EXERCISE BRIEF = Answer with the number of lines in the listing below that contain the word "nápovědy", and nothing else.
TASK INPUT Start Marker
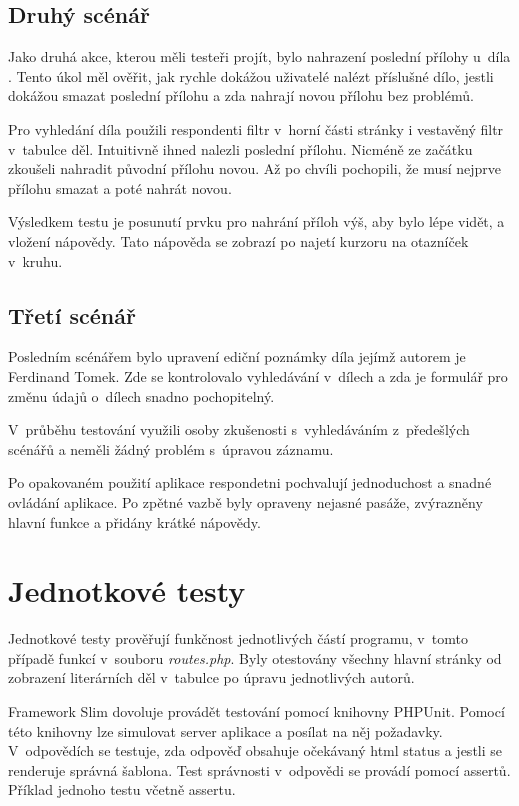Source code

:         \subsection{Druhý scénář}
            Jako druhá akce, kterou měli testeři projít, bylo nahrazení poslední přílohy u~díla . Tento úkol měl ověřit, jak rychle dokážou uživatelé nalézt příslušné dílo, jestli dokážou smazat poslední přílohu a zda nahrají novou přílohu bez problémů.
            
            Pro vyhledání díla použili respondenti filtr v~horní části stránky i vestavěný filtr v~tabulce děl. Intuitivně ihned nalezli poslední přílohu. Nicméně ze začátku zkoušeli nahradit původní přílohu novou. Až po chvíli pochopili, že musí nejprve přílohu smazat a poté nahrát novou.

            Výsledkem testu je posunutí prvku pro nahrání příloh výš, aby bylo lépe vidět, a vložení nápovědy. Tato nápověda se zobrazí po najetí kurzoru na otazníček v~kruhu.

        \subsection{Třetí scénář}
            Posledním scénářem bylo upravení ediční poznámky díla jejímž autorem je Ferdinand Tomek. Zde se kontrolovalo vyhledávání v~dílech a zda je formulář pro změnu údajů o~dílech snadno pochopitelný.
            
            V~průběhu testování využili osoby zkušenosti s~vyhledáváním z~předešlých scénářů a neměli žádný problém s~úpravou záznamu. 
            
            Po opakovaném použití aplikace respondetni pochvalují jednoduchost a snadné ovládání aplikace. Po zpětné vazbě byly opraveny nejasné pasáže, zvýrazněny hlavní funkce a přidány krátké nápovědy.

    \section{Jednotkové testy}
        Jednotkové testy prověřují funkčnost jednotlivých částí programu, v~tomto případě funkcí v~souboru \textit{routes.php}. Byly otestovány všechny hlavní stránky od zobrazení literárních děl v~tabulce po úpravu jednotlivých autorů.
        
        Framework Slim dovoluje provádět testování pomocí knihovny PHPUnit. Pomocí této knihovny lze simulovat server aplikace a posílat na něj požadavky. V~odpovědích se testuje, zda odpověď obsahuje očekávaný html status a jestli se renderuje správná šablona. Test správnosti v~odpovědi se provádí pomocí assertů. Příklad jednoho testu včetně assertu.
TASK INPUT End Marker
FINAL ANSWER = 2